At this point in the process I really just wanted to boot up a new AWS instance and install the web server, test and tweak the configuration to my liking, and then change the DNS entries to this new instance. However, I still had the Git server running on the old instance and I didn’t really have an automated way of migrating that to a new instance.

Ansible + Vagrant

I have started using Ansible lately for some other maintenance tasks and I have found it to be a very easy way of defining the desired environment on servers and workstations. When combined with Vagrant, it makes it extremely easy to build up an environment with Ansible on the virtual machine that Vagrant makes available. This environment can then be tested thoroughly and the Ansible playbook can be applied to the actual server or workstation.

Ansible setup of Gitolite in Emacs

Ansible seems to be targeting situations where many servers have to be managed but I think it can be useful for simple setups like mine. I put together a little Ansible playbook that takes care of installing the right packages, installing the configuration files, and so on.

Building the site automatically

At this point I had two things left that I wanted to incorporate in this setup:

  1. Automatically rebuild the Jekyll site when the corresponding Git repository is pushed to. This would make deploying the site a simple git push which is pretty cool.
  2. I have been hearing about Docker for a while and I was curious what it could be used for, so I decided that purely as a learning experience, I should try to use Docker in this setup.

First, the web server is fairly easy to run in a Docker container. There is an official Nginx docker container and the setup is as simple as mounting the desired configuration file inside the container and connecting port 80 to the outside. I think it would also be possible to create a derived container with the configuration file inside of it but that makes more sense when you have to deploy the same setup to multiple servers.

The next part is little bit more tricky. I wanted to run jekyll build in response to a git push to the server so obviously I would need a hook in the Git repository. I am using Gitolite to manage the Git repositories and it allows me to easily define a post-receive hook which is the hook that should be used for this kind of thing.
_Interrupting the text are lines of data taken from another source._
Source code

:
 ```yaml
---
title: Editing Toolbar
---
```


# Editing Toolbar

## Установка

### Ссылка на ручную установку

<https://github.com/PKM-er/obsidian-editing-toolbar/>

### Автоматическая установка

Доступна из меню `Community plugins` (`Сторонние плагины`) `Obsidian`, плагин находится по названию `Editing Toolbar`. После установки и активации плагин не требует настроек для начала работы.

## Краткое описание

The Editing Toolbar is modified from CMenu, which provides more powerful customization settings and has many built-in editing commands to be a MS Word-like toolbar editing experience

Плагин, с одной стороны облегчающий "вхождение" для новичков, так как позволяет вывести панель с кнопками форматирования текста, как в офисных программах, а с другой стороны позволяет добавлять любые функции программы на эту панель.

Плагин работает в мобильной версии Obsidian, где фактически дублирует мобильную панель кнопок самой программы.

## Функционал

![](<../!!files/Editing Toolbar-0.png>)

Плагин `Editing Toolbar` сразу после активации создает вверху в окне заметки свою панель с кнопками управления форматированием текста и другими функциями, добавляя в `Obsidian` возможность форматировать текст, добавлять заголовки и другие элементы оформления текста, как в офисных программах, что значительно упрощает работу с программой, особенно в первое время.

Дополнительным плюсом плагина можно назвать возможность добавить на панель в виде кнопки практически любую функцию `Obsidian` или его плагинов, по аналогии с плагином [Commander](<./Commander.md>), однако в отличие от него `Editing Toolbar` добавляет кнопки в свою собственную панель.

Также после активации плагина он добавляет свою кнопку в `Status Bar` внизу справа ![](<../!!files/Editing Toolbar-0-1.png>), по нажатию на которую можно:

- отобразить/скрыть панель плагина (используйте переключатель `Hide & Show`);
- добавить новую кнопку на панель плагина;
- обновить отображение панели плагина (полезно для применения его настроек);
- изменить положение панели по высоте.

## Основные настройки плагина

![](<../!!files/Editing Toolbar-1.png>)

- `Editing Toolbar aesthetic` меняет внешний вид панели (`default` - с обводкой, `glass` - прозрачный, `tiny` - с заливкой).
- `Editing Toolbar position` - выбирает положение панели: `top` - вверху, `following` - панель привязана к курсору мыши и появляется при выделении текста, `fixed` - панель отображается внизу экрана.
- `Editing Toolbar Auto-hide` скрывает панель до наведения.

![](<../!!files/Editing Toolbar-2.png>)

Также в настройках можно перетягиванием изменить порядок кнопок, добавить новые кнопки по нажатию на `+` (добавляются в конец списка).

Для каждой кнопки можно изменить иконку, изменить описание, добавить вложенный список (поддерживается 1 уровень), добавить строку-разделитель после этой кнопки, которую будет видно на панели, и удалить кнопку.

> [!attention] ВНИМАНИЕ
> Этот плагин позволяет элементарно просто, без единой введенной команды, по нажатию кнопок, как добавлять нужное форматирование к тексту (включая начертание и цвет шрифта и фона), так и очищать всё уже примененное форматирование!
I considered a few different solutions for what to actually do with the Git hook. The most simple solution would be to just run the Jekyll build right there from the Git hook but then the git user needs write access to the web server directory and that feels wrong. I would probably have gone for this solution if I had not already decided that I wanted to see what Docker could do. Instead I decided to go for a more flexible setup.

I started up a RabbitMQ container and wrote a small post-receive hook to send a message to the RabbitMQ process. Using Gitolite, I installed this hook as the default hook for all my Git repositories. This means that I can now simply subscribe to RabbitMQ if I want to react to any push to my Git repositories.


Next, I created a Docker container that links to the RabbitMQ container, listening for pushes to the Jekyll site repository. When a push is detected, the repository is cloned and the site is rebuilt. I call this the Jekyllbuilder. There is also a prebuilt docker image at the Docker Hub. This container can easily be linked to RabbitMQ container and at the same time it can import the volume from the Nginx container, making it possible for the Jekyllbuilder to automatically deploy the newly built site to the web server. I took some inspiration from this JekyllBot for the code.

Jekyllbuilder Docker logs

After putting all of these parts together in the Ansible playbook, it was simple to test it out on a Vagrant box. When I was satisfied, I booted up a new AWS instance, ran the Ansible playbook on that instance, and everything was then ready to go simply by pointing the DNS entries to the new instance.